■ DIRECTIONS: Which of the lines in the data below contain the string "boolean"? Copy each of them.

--- DATASET CONTENT Enclosed Below ---

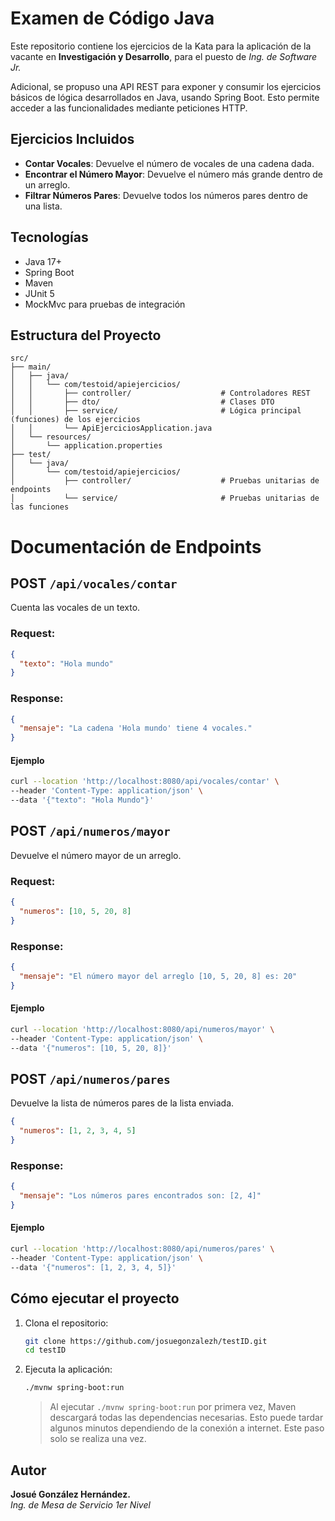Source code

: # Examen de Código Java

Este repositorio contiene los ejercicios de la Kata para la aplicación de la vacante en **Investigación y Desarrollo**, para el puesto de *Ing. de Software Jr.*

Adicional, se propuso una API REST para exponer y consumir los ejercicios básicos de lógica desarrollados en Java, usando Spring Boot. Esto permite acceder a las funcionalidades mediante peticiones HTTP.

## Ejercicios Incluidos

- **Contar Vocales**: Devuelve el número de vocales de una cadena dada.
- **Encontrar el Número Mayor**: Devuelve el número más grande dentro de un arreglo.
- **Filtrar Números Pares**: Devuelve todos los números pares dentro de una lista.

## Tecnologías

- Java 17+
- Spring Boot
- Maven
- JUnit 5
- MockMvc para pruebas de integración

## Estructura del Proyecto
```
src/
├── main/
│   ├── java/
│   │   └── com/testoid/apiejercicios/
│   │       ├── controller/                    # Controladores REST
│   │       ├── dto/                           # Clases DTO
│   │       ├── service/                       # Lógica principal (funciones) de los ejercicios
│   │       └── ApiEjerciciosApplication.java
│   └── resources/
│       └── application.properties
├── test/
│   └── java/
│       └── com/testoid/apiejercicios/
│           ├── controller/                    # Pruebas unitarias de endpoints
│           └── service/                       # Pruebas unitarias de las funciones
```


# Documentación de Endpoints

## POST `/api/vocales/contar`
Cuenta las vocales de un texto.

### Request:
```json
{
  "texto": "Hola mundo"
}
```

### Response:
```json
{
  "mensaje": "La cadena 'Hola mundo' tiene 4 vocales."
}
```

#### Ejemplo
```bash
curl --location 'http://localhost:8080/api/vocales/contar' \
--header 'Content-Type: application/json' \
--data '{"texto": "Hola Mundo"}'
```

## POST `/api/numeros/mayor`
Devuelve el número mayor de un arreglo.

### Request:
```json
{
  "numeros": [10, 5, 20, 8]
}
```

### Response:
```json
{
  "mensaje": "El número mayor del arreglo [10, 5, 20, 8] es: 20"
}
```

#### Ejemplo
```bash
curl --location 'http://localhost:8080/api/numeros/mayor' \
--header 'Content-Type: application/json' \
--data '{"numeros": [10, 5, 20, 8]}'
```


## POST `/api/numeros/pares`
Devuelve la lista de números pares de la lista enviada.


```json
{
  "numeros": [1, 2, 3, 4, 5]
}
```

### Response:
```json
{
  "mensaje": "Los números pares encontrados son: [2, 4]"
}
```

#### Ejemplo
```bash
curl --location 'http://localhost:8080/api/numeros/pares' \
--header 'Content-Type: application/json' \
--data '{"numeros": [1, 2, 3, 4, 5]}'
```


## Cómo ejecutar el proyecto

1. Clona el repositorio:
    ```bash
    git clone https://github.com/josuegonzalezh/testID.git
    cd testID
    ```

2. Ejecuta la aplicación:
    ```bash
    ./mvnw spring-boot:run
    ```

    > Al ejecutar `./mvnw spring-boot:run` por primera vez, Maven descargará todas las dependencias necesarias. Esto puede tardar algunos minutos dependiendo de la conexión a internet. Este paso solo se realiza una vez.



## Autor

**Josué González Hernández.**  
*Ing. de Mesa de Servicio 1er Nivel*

--- End of Enclosed DATASET CONTENT ---
--- DATASET CONTENT Enclosed Below ---

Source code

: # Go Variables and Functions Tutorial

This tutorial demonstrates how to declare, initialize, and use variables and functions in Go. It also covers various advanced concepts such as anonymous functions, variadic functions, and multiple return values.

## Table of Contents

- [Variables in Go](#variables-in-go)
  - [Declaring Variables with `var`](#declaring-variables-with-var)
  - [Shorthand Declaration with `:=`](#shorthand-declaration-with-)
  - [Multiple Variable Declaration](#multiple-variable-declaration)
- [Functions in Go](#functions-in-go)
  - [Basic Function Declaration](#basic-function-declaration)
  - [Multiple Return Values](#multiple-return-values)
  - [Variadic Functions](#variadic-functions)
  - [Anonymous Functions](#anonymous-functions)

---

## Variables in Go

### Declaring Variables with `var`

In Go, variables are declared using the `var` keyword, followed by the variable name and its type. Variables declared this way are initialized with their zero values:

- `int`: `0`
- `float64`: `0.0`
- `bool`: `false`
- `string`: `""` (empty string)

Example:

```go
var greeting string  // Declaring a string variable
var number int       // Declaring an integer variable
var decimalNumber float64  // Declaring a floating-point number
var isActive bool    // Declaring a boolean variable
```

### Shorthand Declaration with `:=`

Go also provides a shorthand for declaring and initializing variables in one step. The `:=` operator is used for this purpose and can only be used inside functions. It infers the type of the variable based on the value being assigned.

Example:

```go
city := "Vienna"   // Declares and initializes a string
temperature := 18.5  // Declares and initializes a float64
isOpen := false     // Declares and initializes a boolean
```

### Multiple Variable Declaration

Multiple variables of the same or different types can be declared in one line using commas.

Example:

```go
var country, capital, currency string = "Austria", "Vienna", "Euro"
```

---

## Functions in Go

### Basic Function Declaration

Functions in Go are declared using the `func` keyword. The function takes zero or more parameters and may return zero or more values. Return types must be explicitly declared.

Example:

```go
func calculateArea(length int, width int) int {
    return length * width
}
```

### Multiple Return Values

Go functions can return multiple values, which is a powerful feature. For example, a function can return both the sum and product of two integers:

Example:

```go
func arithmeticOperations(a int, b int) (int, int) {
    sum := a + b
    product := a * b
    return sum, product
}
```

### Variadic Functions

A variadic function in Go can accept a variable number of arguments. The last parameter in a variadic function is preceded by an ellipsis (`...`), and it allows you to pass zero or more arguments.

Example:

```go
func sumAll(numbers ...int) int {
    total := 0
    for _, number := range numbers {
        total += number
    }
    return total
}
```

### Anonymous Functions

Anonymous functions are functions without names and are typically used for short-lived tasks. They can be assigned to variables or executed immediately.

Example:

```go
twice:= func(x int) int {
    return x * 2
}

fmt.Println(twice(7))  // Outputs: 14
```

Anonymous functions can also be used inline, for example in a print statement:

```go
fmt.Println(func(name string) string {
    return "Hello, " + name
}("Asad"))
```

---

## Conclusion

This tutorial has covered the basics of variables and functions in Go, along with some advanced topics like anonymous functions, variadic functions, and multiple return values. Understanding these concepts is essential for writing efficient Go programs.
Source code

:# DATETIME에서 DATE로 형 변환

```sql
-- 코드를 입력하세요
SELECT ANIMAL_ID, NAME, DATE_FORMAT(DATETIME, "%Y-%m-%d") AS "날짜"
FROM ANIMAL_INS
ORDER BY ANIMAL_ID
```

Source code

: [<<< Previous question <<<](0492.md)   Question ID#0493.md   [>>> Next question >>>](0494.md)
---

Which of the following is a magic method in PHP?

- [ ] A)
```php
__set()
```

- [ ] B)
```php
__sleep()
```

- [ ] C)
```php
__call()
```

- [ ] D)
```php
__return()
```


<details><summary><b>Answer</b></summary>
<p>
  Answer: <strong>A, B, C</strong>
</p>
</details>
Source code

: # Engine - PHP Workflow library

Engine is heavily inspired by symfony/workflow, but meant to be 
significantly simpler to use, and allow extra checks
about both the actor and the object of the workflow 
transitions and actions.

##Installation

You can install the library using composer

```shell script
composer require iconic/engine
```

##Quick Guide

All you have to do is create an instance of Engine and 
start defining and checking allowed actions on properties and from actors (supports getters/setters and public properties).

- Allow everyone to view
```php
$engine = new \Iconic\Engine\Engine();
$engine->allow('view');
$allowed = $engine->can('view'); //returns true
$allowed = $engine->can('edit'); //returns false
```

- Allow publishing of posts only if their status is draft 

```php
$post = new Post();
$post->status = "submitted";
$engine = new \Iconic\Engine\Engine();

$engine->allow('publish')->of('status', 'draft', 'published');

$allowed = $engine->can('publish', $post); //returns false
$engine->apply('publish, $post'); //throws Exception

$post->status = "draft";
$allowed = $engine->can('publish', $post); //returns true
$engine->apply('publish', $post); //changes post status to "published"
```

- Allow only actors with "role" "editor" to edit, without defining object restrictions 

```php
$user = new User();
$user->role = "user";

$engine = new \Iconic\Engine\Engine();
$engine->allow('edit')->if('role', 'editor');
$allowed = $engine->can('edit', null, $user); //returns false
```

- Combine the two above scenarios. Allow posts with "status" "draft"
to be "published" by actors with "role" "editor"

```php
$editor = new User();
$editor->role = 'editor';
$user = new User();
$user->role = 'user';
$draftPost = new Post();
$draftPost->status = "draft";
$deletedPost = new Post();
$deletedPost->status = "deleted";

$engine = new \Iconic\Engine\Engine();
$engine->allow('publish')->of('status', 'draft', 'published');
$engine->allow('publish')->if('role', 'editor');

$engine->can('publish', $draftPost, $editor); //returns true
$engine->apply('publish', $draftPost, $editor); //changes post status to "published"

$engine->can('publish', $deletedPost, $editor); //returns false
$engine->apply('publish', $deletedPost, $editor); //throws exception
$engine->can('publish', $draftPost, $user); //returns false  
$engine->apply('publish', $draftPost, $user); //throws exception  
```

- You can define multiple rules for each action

--- End of Enclosed DATASET CONTENT ---

■ OUTPUT:
var isActive bool    // Declaring a boolean variable
isOpen := false     // Declares and initializes a boolean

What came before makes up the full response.